Al mismo tiempo, proyectos geopolíticos como la Nueva Ruta de la Seda refuerzan esa escalada simbólica. No solo conectan puertos y ferrocarriles, sino también percepciones: China se presenta como un socio confiable, moderno y alternativo al modelo occidental (Wang, 2021).
Del otro lado de la escalera, Estados Unidos observa el ascenso con una mezcla de admiración y temor. Su hegemonía, cimentada durante décadas en su economía, su ejército y su inigualable poder cultural, comienza a ser cuestionada. El American Dream, exportado al mundo a través de Hollywood, Silicon Valley y las universidades de la Ivy League, sigue siendo un poderoso instrumento de atracción, pero su brillo ya no es tan absoluto como en los años noventa (Zakaria, 2008).
En la era digital, Washington ha entendido que la defensa de su posición pasa también por mantener su marca país. Su imagen como defensor de la democracia y de la libertad ha sufrido erosiones, por guerras, crisis internas o desigualdades crecientes, lo que abre espacio a otros discursos.
La administración estadounidense se enfrenta a un dilema: cómo seguir liderando sin parecer un imperio. De ahí que su competencia con China se exprese menos en el terreno militar y más en la batalla por la narrativa: quién convence al resto del mundo de que su modelo político, económico y social es más deseable (Ikenberry, 2018).
En el siglo XXI, la escalera del poder ya no se sube a base de conquistas, sino de influencias. Las películas, las redes sociales, la educación y las marcas comerciales son ahora las nuevas armas simbólicas. Tanto Estados Unidos como China compiten por ser referentes culturales y tecnológicos.

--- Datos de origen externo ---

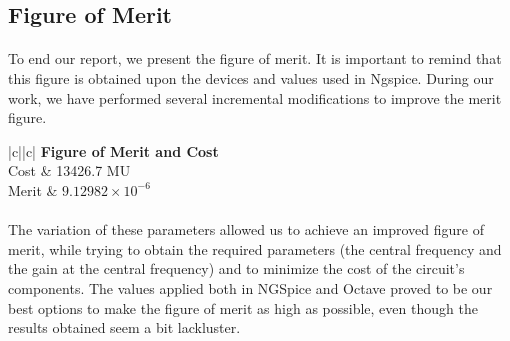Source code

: \subsection{Figure of Merit}
\label{subsec:Figure_of_Merit}


\paragraph{}
To end our report, we present the figure of merit. It is important to remind that this figure is obtained upon the devices and values used in Ngspice. During our work, we have performed several incremental modifications to improve the merit figure.

\begin{center}
   \begin{tabular}{|c||c|}
      \hline    
       {\bf Figure of Merit and Cost} \\
      \hline
      Cost & 13426.7 MU \\ \hline
      Merit & $9.12982 \times 10^{-6}$ \\ \hline
   \end{tabular}
 \end{center}
 
\paragraph{}
The variation of these parameters allowed us to achieve an improved figure of merit, while trying to obtain the required parameters (the central frequency and the gain at the central frequency) and to minimize the cost of the circuit's components. The values applied both in NGSpice and Octave proved to be our best options to make the figure of merit as high as possible, even though the results obtained seem a bit lackluster.
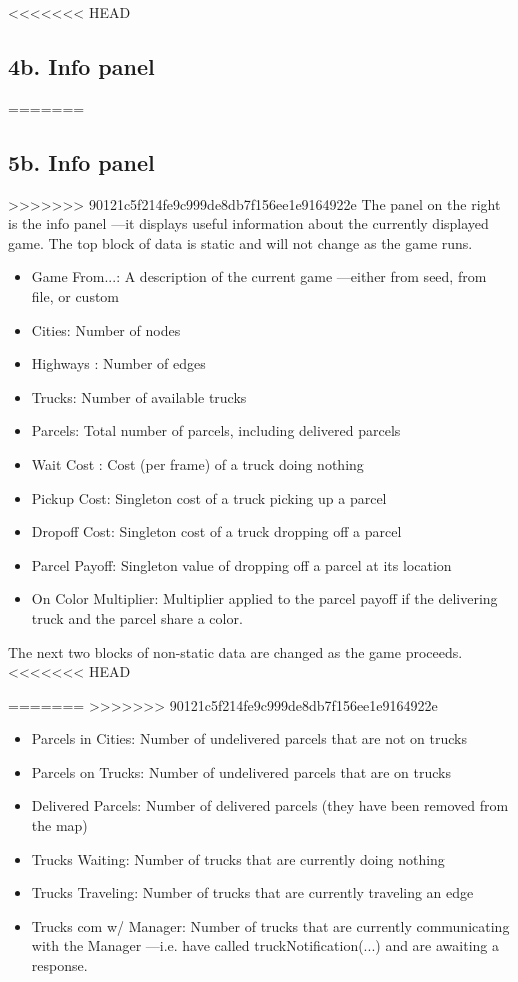 \documentclass[11pt]{article}
\begin{document}
\begin{itemize}
<<<<<<< HEAD
\subsection{4b. Info panel}
=======
\subsection{5b. Info panel}
>>>>>>> 90121c5f214fe9c999de8db7f156ee1e9164922e
The panel on the right is the info panel ---it displays useful information about the currently displayed game.
The top block of data is static and will not change as the game runs.
\begin{itemize}
\item Game From...: A description of the current game ---either from seed, from file, or custom
\item Cities: Number of nodes
\item Highways : Number of edges
\item Trucks:  Number of available trucks
\item Parcels:  Total number of parcels, including delivered parcels
\item Wait Cost : Cost (per frame) of a truck doing nothing
\item Pickup Cost: Singleton cost of a truck picking up a parcel
\item Dropoff Cost: Singleton cost of a truck dropping off a parcel
\item Parcel Payoff: Singleton value of dropping off a parcel at its location
\item On Color Multiplier: Multiplier applied to the parcel payoff if the delivering truck and the parcel share a color.
\end{itemize}

The next two blocks of non-static data are changed as the game proceeds.
<<<<<<< HEAD

=======
>>>>>>> 90121c5f214fe9c999de8db7f156ee1e9164922e
\begin{itemize}
\item Parcels in Cities: Number of undelivered parcels that are not on trucks
\item Parcels on Trucks: Number of undelivered parcels that are on trucks
\item Delivered Parcels: Number of delivered parcels (they have been removed from the map)
\item Trucks Waiting: Number of trucks that are currently doing nothing
\item Trucks Traveling: Number of trucks that are currently traveling an edge
\item Trucks com w/ Manager: Number of trucks that are currently communicating with the Manager —i.e. have called truckNotification(...) and are awaiting a response.
\end{itemize}


\end{itemize}
\end{document}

Mientras Disney o Netflix difunden valores occidentales y visiones de libertad individual, China impulsa su industria audiovisual para proyectar historias que refuercen su identidad nacional y su modelo de armonía social (BBC News, 2023). Del mismo modo, si Apple o Nike son emblemas del espíritu emprendedor estadounidense, Huawei o Alibaba buscan posicionarse como símbolos del progreso y la autosuficiencia tecnológica china.
En este sentido, la marca país se convierte en el nuevo campo de batalla del poder blando. Como explica Anholt (2010), la imagen de una nación actúa como una “marca comercial”, que puede abrir o cerrar puertas en la diplomacia, el turismo o la inversión extranjera. Cada avance tecnológico o éxito cultural representa un peldaño más en esa escalera invisible. Y cada error, como una guerra mal gestionada, un escándalo diplomático, una violación de derechos, puede hacer resbalar incluso al más poderoso.
El problema de toda escalera es que, si dos suben al mismo tiempo, pueden chocar. En la metáfora geopolítica, esto se traduce en una tensión estructural: Estados Unidos teme que, si China alcanza la cima, el orden mundial basado en sus valores se desmorone. China, en cambio, insiste en que su ascenso no busca sustituir, sino “equilibrar” el liderazgo global (Wang, 2021).
Sin embargo, la historia ofrece advertencias. En el pasado, cada cambio de hegemonía, del Imperio Británico a Estados Unidos, o antes del español al francés, vino acompañado de conflictos. Hoy, el riesgo es que la escalera del poder mundial sea demasiado estrecha para dos, y que la falta de espacio conduzca a una crisis global (Ikenberry, 2018).
La metáfora de la escalera nos obliga a reflexionar sobre el tipo de liderazgo que queremos en el mundo. ¿Debe la cima pertenecer solo a uno, o es posible compartirla? Quizás la respuesta no esté en escalar más rápido, sino en ensanchar la escalera: promover un orden internacional más cooperativo, donde el poder blando y la imagen sirvan no para dominar, sino para conectar. Porque, al fin y al cabo, ninguna nación puede permanecer en la cima si el resto decide retirar los peldaños.